> _REQUIRED ACTION_:
From the entries below, copy each line in which the word "cents" occurs.
- Opening Delimiter -
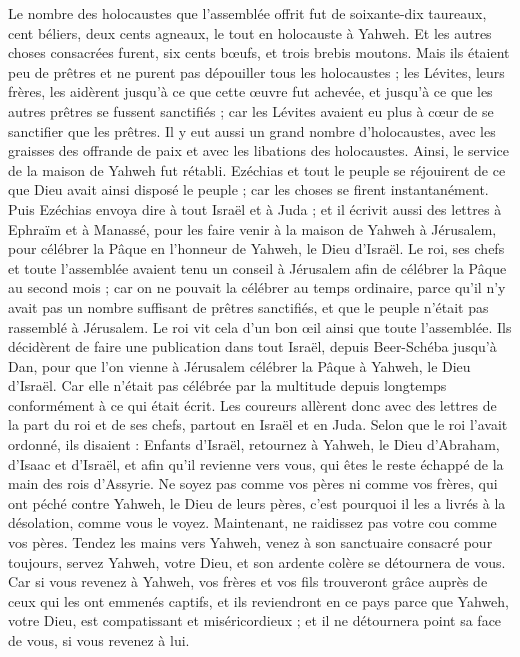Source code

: \begin{multicols}{2}
Le nombre des holocaustes que l'assemblée offrit fut de soixante-dix taureaux, cent béliers, deux cents agneaux, le tout en holocauste à Yahweh.
Et les autres choses consacrées furent, six cents bœufs, et trois brebis moutons.
Mais ils étaient peu de prêtres et ne purent pas dépouiller tous les holocaustes ; les Lévites, leurs frères, les aidèrent jusqu'à ce que cette œuvre fut achevée, et jusqu'à ce que les autres prêtres se fussent sanctifiés ; car les Lévites avaient eu plus à cœur de se sanctifier que les prêtres.
Il y eut aussi un grand nombre d'holocaustes, avec les graisses des offrande de paix et avec les libations des holocaustes. Ainsi, le service de la maison de Yahweh fut rétabli.
Ezéchias et tout le peuple se réjouirent de ce que Dieu avait ainsi disposé le peuple ; car les choses se firent instantanément.
\VerseOne{}Puis Ezéchias envoya dire à tout Israël et à Juda ; et il écrivit aussi des lettres à Ephraïm et à Manassé, pour les faire venir à la maison de Yahweh à Jérusalem, pour célébrer la Pâque en l'honneur de Yahweh, le Dieu d'Israël.
Le roi, ses chefs et toute l'assemblée avaient tenu un conseil à Jérusalem afin de célébrer la Pâque au second mois ;
car on ne pouvait la célébrer au temps ordinaire, parce qu'il n'y avait pas un nombre suffisant de prêtres sanctifiés, et que le peuple n'était pas rassemblé à Jérusalem.
Le roi vit cela d'un bon œil ainsi que toute l'assemblée.
Ils décidèrent de faire une publication dans tout Israël, depuis Beer-Schéba jusqu'à Dan, pour que l'on vienne à Jérusalem célébrer la Pâque à Yahweh, le Dieu d'Israël. Car elle n'était pas célébrée par la multitude depuis longtemps conformément à ce qui était écrit.
Les coureurs allèrent donc avec des lettres de la part du roi et de ses chefs, partout en Israël et en Juda. Selon que le roi l'avait ordonné, ils disaient : Enfants d'Israël, retournez à Yahweh, le Dieu d'Abraham, d'Isaac et d'Israël, et afin qu'il revienne vers vous, qui êtes le reste échappé de la main des rois d'Assyrie.
Ne soyez pas comme vos pères ni comme vos frères, qui ont péché contre Yahweh, le Dieu de leurs pères, c'est pourquoi il les a livrés à la désolation, comme vous le voyez.
Maintenant, ne raidissez pas votre cou comme vos pères. Tendez les mains vers Yahweh, venez à son sanctuaire consacré pour toujours, servez Yahweh, votre Dieu, et son ardente colère se détournera de vous.
Car si vous revenez à Yahweh, vos frères et vos fils trouveront grâce auprès de ceux qui les ont emmenés captifs, et ils reviendront en ce pays parce que Yahweh, votre Dieu, est compatissant et miséricordieux ; et il ne détournera point sa face de vous, si vous revenez à lui.

\end{multicols}
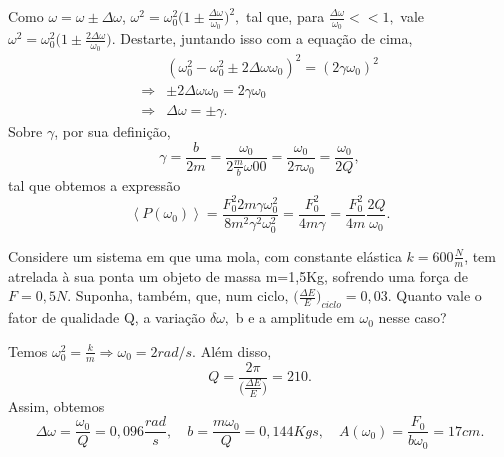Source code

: \documentclass[PhysicsII/physicsII_notes.tex]{subfiles}
\begin{document}
Como \(\omega = \omega \pm \Delta \omega \), \(\omega^{2} = \omega_{0}^{2}\biggl(1\pm \frac{\Delta \omega }{\omega_{0}}\biggr)^{2},\) tal que, para \(\frac{\Delta \omega }{\omega_{0}} <<1,\)
vale \(\omega ^{2} = \omega_{0}^{2}\biggl(1 \pm \frac{2\Delta \omega }{\omega_{0}}\biggr).\) Destarte, juntando isso com a equação de cima,
\begin{align*}
	            & (\omega_{0}^{2}-\omega_{0}^{2}\pm 2\Delta \omega \omega_{0})^{2} = (2\gamma \omega_{0})^{2} \\
	\Rightarrow & \pm 2\Delta \omega \omega_{0} = 2\gamma \omega_{0}                                          \\
	\Rightarrow & \Delta \omega = \pm\gamma .
\end{align*}
Sobre \(\gamma \), por sua definição,
\[
	\gamma = \frac{b}{2m} = \frac{\omega_{0}}{2\frac{m}{b}\omega 00} = \frac{\omega_{0}}{2\tau \omega_{0}} = \frac{\omega_{0}}{2Q},
\]
tal que obtemos a expressão
\[
	\left< P(\omega_{0}) \right> = \frac{F_{0}^{2}2m\gamma \omega_{0}^{2}}{8m^{2}\gamma^{2}\omega_{0}^{2}} = \frac{F_{0}^{2}}{4m\gamma } = \frac{F_{0}^{2}}{4m}\frac{2Q}{\omega_{0}}.
\]
\begin{example}
	Considere um sistema em que uma mola, com constante elástica \(k = 600 \frac{N}{m}\), tem atrelada à sua ponta um objeto de massa m=1,5Kg, sofrendo uma força de
	\(F=0,5N\). Suponha, também, que, num ciclo, \(\biggl(\frac{\Delta E}{E}\biggr)_{ciclo}=0,03\). Quanto vale o fator de qualidade Q, a variação \(\delta \omega ,\) b e a amplitude em \(\omega_{0}\) nesse caso?

	Temos \(\omega_{0}^{2} = \frac{k}{m} \Rightarrow \omega_{0} = 2rad/s\). Além disso,
	\[
		Q = \frac{2\pi }{\biggl(\frac{\Delta E}{E}\biggr)} = 210.
	\]
	Assim, obtemos
	\[
		\Delta \omega  = \frac{\omega_{0}}{Q} = 0,096\frac{rad}{s},\quad b = \frac{m\omega_{0}}{Q} = 0,144 Kg\dot{}s,\quad A(\omega_{0}) = \frac{F_{0}}{b\omega_{0}} =17cm.
	\]
\end{example}
\end{document}
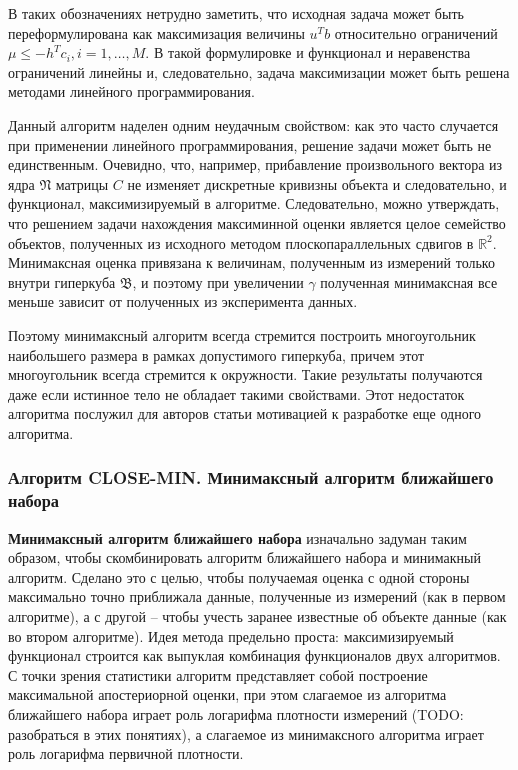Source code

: \documentclass[a4paper, 12pt, titlepage]{article}
\theoremstyle{definition}
\theoremstyle{plain}
\theoremstyle{plain}
\begin{document}
В таких обозначениях нетрудно заметить, что исходная задача может
быть переформулирована как максимизация величины $u^{T} b$ относительно
ограничений $\mu \leq - h^{T} c_{i}, i = 1, \ldots, M$. В такой формулировке и
функционал и неравенства ограничений линейны и, следовательно, задача
максимизации может быть решена методами линейного программирования.

Данный алгоритм наделен одним неудачным свойством: как это часто случается при
применении линейного программирования, решение задачи может быть не
единственным. Очевидно, что, например, прибавление произвольного вектора из ядра
$\mathfrak{N}$ матрицы $C$ не изменяет дискретные кривизны объекта и
следовательно, и функционал, максимизируемый в алгоритме. Следовательно, можно
утверждать, что решением задачи нахождения максиминной оценки является целое
семейство объектов, полученных из исходного методом плоскопараллельных сдвигов в
$\mathbb{R}^{2}$. Минимаксная оценка привязана к величинам, полученным из
измерений только внутри гиперкуба $\mathfrak{B}$, и поэтому при увеличении
$\gamma$ полученная минимаксная все меньше зависит от полученных из эксперимента
данных.

Поэтому минимаксный алгоритм всегда стремится построить многоугольник
наибольшего размера в рамках допустимого гиперкуба, причем этот многоугольник
всегда стремится к окружности. Такие результаты получаются даже если истинное
тело не обладает такими свойствами. Этот недостаток алгоритма послужил для
авторов статьи мотивацией к разработке еще одного алгоритма.

\subsubsection{Алгоритм CLOSE-MIN. Минимаксный алгоритм ближайшего набора}
\label{sec:support-methods:2d-uniform:closemin}

\textbf{Минимаксный алгоритм ближайшего набора} изначально задуман таким
образом, чтобы скомбинировать алгоритм ближайшего набора и минимакный алгоритм.
Сделано это с целью, чтобы получаемая оценка с одной стороны максимально точно
приближала данные, полученные из измерений (как в первом алгоритме), а с другой
-- чтобы учесть заранее известные об объекте данные (как во втором алгоритме).
Идея метода предельно проста: максимизируемый функционал строится как выпуклая
комбинация функционалов двух алгоритмов. С точки зрения статистики алгоритм
представляет собой построение максимальной апостериорной оценки, при этом
слагаемое из алгоритма ближайшего набора играет роль логарифма плотности
измерений (TODO: разобраться в этих понятиях), а слагаемое из минимаксного
алгоритма играет роль логарифма первичной плотности.
\end{document}
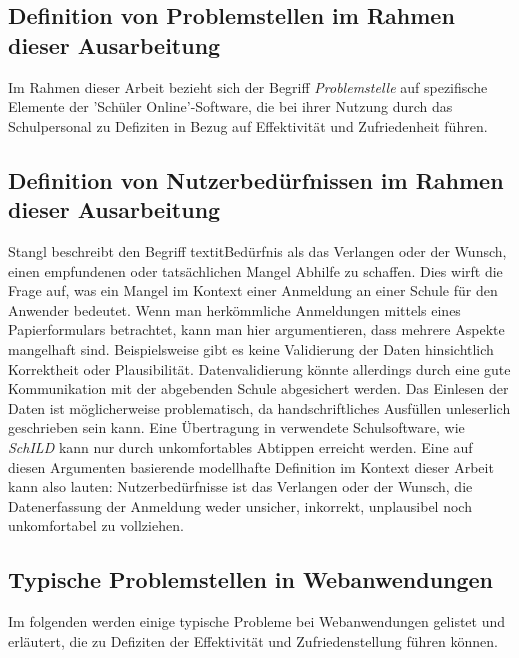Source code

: \subsection{Definition von Problemstellen im Rahmen dieser Ausarbeitung }
Im Rahmen dieser Arbeit bezieht sich der Begriff \textit{Problemstelle} auf spezifische Elemente der 'Schüler Online'-Software, die bei ihrer Nutzung durch das Schulpersonal zu Defiziten in Bezug auf Effektivität und Zufriedenheit führen.

\subsection{Definition von Nutzerbedürfnissen im Rahmen dieser Ausarbeitung }
\cite{stangl} 
Stangl beschreibt den Begriff textit{Bedürfnis} als \glqq das Verlangen oder der Wunsch, einen empfundenen oder tatsächlichen Mangel Abhilfe zu schaffen.\glqq \cite{stangl} Dies wirft die Frage auf, was ein Mangel im Kontext einer Anmeldung an einer Schule für den Anwender bedeutet. Wenn man herkömmliche Anmeldungen mittels eines Papierformulars betrachtet, kann man hier argumentieren, dass mehrere Aspekte mangelhaft sind. Beispielsweise gibt es keine Validierung der Daten hinsichtlich Korrektheit oder Plausibilität.  Datenvalidierung könnte allerdings durch eine gute Kommunikation mit der abgebenden Schule abgesichert werden. Das Einlesen der Daten ist möglicherweise problematisch, da handschriftliches Ausfüllen unleserlich geschrieben sein kann. Eine Übertragung in verwendete Schulsoftware, wie \textit{SchILD} kann nur durch unkomfortables Abtippen erreicht werden.
Eine auf diesen Argumenten basierende modellhafte Definition im Kontext dieser Arbeit kann also lauten: \glqq Nutzerbedürfnisse ist das Verlangen oder der Wunsch, die Datenerfassung der Anmeldung weder unsicher, inkorrekt, unplausibel noch unkomfortabel zu vollziehen\grqq{}.

\subsection{Typische Problemstellen in Webanwendungen}
Im folgenden werden einige typische Probleme bei Webanwendungen gelistet und erläutert, die zu Defiziten der Effektivität und Zufriedenstellung führen können.

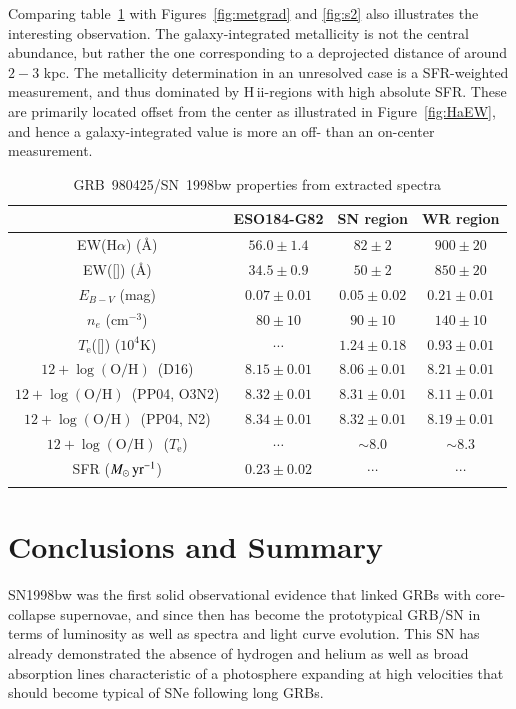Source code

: \documentclass[traditabstract]{aa}
\newcommand{\ha}{H$\alpha$}
\newcommand{\hii}{\mbox{H\,{\sc ii}}}
\newcommand{\oh}{$12+\log(\mathrm{O/H})$}
\newcommand{\siii}{[\ion{S}{iii}]}
\newcommand{\oiii}{[\ion{O}{iii}]}
\newcommand{\Msunyr}{$M_\odot\,\rm{yr}^{-1}$}
\begin{document}
Comparing table~\ref{tab:prop} with Figures~\ref{fig:metgrad} and \ref{fig:s2} also illustrates the interesting observation. The galaxy-integrated metallicity is not the central abundance, but rather the one corresponding to a deprojected distance of around $2-3$ kpc. The metallicity determination in an unresolved case is a SFR-weighted measurement, and thus dominated by \hii-regions with high absolute SFR. These are primarily located offset from the center as illustrated in Figure~\ref{fig:HaEW}, and hence a galaxy-integrated value is more an off- than an on-center measurement.

\begin{table}[!ht]
\caption{GRB~980425/SN~1998bw properties from extracted spectra\label{tab:prop}}
\centering
\begin{tabular}{cccc}
\hline
\hline\noalign{\smallskip}
 & {ESO184-G82} & {SN region} & {WR region} \\
\hline\noalign{\smallskip}

EW(\ha) (\AA)       & $56.0\pm1.4$ & $82\pm2$  & $900\pm20$ \\
EW(\oiii)  (\AA)    & $34.5\pm0.9$ & $50\pm2$  & $850\pm20$ \\
$E_{B-V}$ (mag)     & $0.07\pm0.01$ & $0.05\pm0.02$ & $0.21\pm0.01$ \\
$n_{e}$ (cm$^{-3}$) & $80\pm10$ & $90\pm10$ & $140\pm10$  \\
$T_\mathrm{e}$(\siii) ($10^4$K) & $\cdots$ & $1.24\pm 0.18$ & $0.93\pm 0.01$\\
\oh\, (D16) & $8.15 \pm 0.01$ & $8.06 \pm 0.01$ & $8.21 \pm 0.01$ \\
\oh\, (PP04, O3N2) & $8.32 \pm 0.01$ & $8.31 \pm0.01$ & $8.11 \pm 0.01$ \\
\oh\, (PP04, N2) & $8.34 \pm 0.01$ & $8.32 \pm0.01$ & $8.19 \pm 0.01$ \\
\oh\, ($T_\mathrm{e}$) & $\cdots$ &  $\sim8.0$ & $\sim8.3$ \\
SFR (\Msunyr) & $0.23\pm0.02$ & $\cdots$ & $\cdots$ \\

\hline\noalign{\smallskip}

\end{tabular}
\end{table}


\section{Conclusions and Summary}

SN1998bw was the first solid observational evidence that linked GRBs with core-collapse supernovae, and since then has become the prototypical GRB/SN in terms of luminosity as well as spectra and light curve evolution. This SN has already demonstrated the absence of hydrogen and helium as well as broad absorption lines characteristic of a photosphere expanding at high velocities that should become typical of SNe following long GRBs.
\end{document}
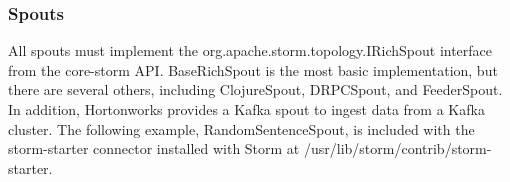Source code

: \documentclass{hcmutarticle}
\begin{document}

\subsubsection{Spouts\\}
All spouts must implement the org.apache.storm.topology.IRichSpout interface
from the core-storm API. BaseRichSpout is the most basic implementation, but there are
several others, including ClojureSpout, DRPCSpout, and FeederSpout. In addition,
Hortonworks provides a Kafka spout to ingest data from a Kafka cluster. The following
example, RandomSentenceSpout, is included with the storm-starter connector
installed with Storm at /usr/lib/storm/contrib/storm-starter.
\end{document}

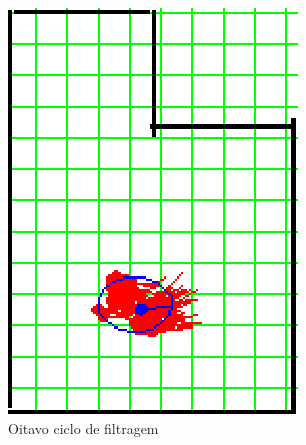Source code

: \begin{figure}[H]
  \centering
  \includegraphics[scale=1]{figuras/cen4_ex1/9.eps}
  \caption[Oitavo Ciclo de Filtragem]{Oitavo ciclo de filtragem}
  \label{img:cen4_ex1_9}
\end{figure}

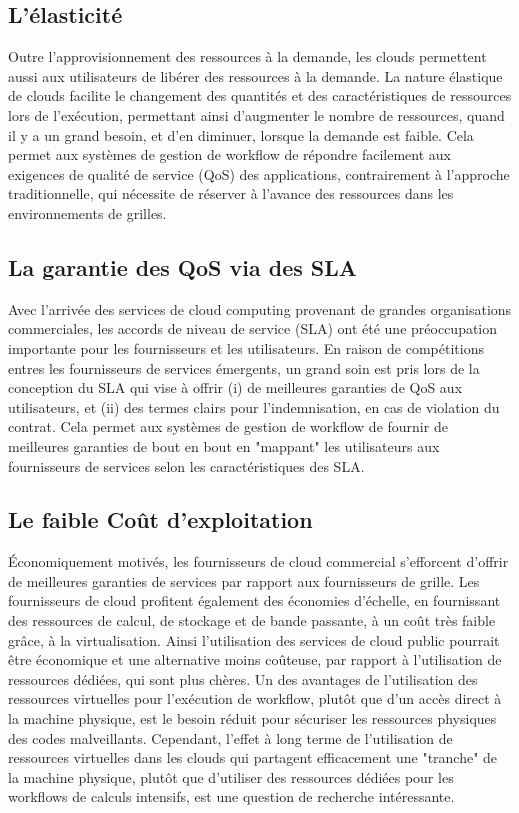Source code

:\subsection{L’élasticité}
Outre l’approvisionnement des ressources à la demande, les clouds permettent aussi aux utilisateurs de libérer des ressources à la demande. La nature élastique de clouds facilite le changement des quantités et des caractéristiques de ressources lors de l'exécution, permettant ainsi d’augmenter le nombre de ressources, quand il y a un grand besoin, et d’en diminuer, lorsque la demande est faible. Cela permet aux systèmes de gestion de workflow de répondre facilement aux exigences de qualité de service (QoS) des applications, contrairement à l'approche traditionnelle, qui nécessite de réserver à l'avance des ressources dans les environnements de grilles. 
\subsection{La garantie des QoS via des SLA }
Avec l’arrivée des services de cloud computing  provenant de grandes organisations commerciales, les accords de niveau de service (SLA) ont été une préoccupation importante pour les fournisseurs et les utilisateurs. En raison de compétitions entres les fournisseurs de services émergents, un grand soin est pris lors de la conception du SLA qui vise à offrir (i) de meilleures garanties de QoS aux utilisateurs, et (ii) des termes clairs pour l'indemnisation, en cas de violation du contrat. Cela permet aux systèmes de gestion de workflow de fournir de meilleures garanties de bout en bout en "mappant" les utilisateurs aux fournisseurs de services selon les caractéristiques des SLA.

\subsection{Le faible Coût d’exploitation }
 Économiquement motivés, les fournisseurs de cloud commercial s'efforcent d'offrir de meilleures garanties de services par rapport aux fournisseurs de grille. Les fournisseurs de cloud profitent également des économies d'échelle, en fournissant des ressources de calcul, de stockage et de bande passante, à un coût très faible grâce, à la virtualisation. Ainsi l'utilisation des services de cloud public pourrait être économique et une alternative moins coûteuse, par rapport à l’utilisation de ressources dédiées, qui sont plus chères. Un des avantages de l'utilisation des ressources virtuelles pour l'exécution de workflow, plutôt que d'un accès direct à la machine physique, est le besoin réduit pour sécuriser les ressources physiques des codes malveillants. Cependant, l'effet à long terme de l'utilisation de ressources virtuelles dans les clouds qui partagent efficacement une "tranche" de la machine physique, plutôt que d'utiliser des ressources dédiées pour les workflows de calculs intensifs, est une question de recherche intéressante.
 
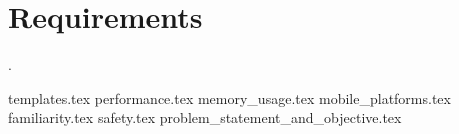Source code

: \chapter{Requirements}
\label{chap:requirements}

.

{templates.tex}
{performance.tex}
{memory_usage.tex}
{mobile_platforms.tex}
{familiarity.tex}
{safety.tex}
{problem_statement_and_objective.tex}
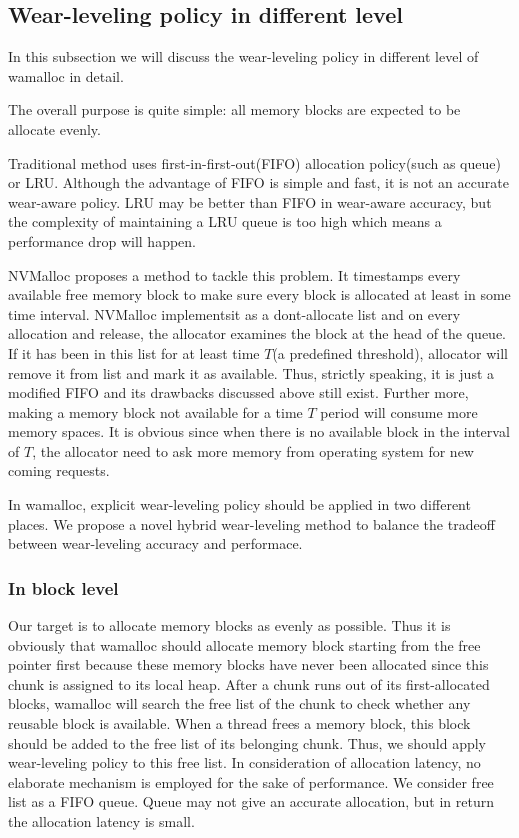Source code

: \documentclass{vldb}
\begin{document}
\subsection{Wear-leveling policy in different level}

In this subsection we will discuss the wear-leveling policy in different level of wamalloc in detail.

The overall purpose is quite simple: all memory blocks are expected to be allocate evenly.

Traditional method uses first-in-first-out(FIFO) allocation policy(such as queue) or LRU\cite{zhou2009durable}\cite{rodriguez2015write}.
Although the advantage of FIFO is simple and fast, it is not an accurate wear-aware policy.
LRU may be better than FIFO in wear-aware accuracy, but the complexity of maintaining a LRU queue is too high which means a performance drop will happen.

NVMalloc\cite{moraru2013consistent} proposes a method to tackle this problem.
It timestamps every available free memory block to make sure every block is allocated at least in some time interval. NVMalloc implementsit as a dont-allocate list and on every allocation and release, the allocator examines the block at the head of the queue.
If it has been in this list for at least time $T$(a predefined threshold), allocator will remove it from list and mark it as available.
Thus, strictly speaking, it is just a modified FIFO and its drawbacks discussed above still exist.
Further more, making a memory block not available for a time $T$ period will consume more memory spaces. 
It is obvious since when there is no available block in the interval of $T$, the allocator need to ask more memory from operating system for new coming requests.

In wamalloc, explicit wear-leveling policy should be applied in two different places. 
We propose a novel hybrid wear-leveling method to balance the tradeoff between wear-leveling accuracy and performace.

\subsubsection{In block level}
Our target is to allocate memory blocks as evenly as possible.
Thus it is obviously that wamalloc should allocate memory block starting from the free pointer first
because these memory blocks have never been allocated since this chunk is assigned to its local heap.
After a chunk runs out of its first-allocated blocks, wamalloc will search the free list of the chunk to check whether any reusable block is available.
When a thread frees a memory block, this block should be added to the free list of its belonging chunk.
Thus, we should apply wear-leveling policy to this free list.
In consideration of allocation latency, no elaborate mechanism is employed for the sake of performance.
We consider free list as a FIFO queue. Queue may not give an accurate allocation, but in return the allocation latency is small.
\end{document}
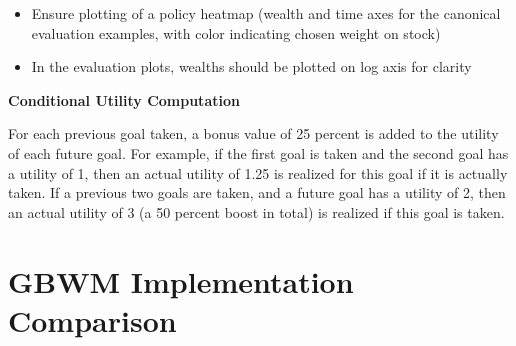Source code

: \documentclass[mnsc,sglanonrev]{informs4}
\begin{document}
\begin{APPENDICES}
\begin{itemize}
\begin{enumerate}
            \item Four-goal example of T = 16 years, goal amounts of 100 dollars each, intermediate goals at 4, 8, 12 years, utilities of 1, 1, 2, and 4 respectively
        \end{enumerate}
    \item Ensure plotting of a policy heatmap (wealth and time axes for the canonical evaluation examples, with color indicating chosen weight on stock)
    \item In the evaluation plots, wealths should be plotted on log axis for clarity
\end{itemize}

\textbf{Conditional Utility Computation}

For each previous goal taken, a bonus value of 25 percent is added to the utility of each future goal. For example, if the first goal is taken and the second goal has a utility of 1, then an actual utility of 1.25 is realized for this goal if it is actually taken. If a previous two goals are taken, and a future goal has a utility of 2, then an actual utility of 3 (a 50 percent boost in total) is realized if this goal is taken.

\section{GBWM Implementation Comparison} \label{app:comparison_gbwm}


\end{APPENDICES}
\end{document}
- Closing Delimiter -
> _COMPLETED TASK_:
Le nombre des holocaustes que l'assemblée offrit fut de soixante-dix taureaux, cent béliers, deux cents agneaux, le tout en holocauste à Yahweh.
Et les autres choses consacrées furent, six cents bœufs, et trois brebis moutons.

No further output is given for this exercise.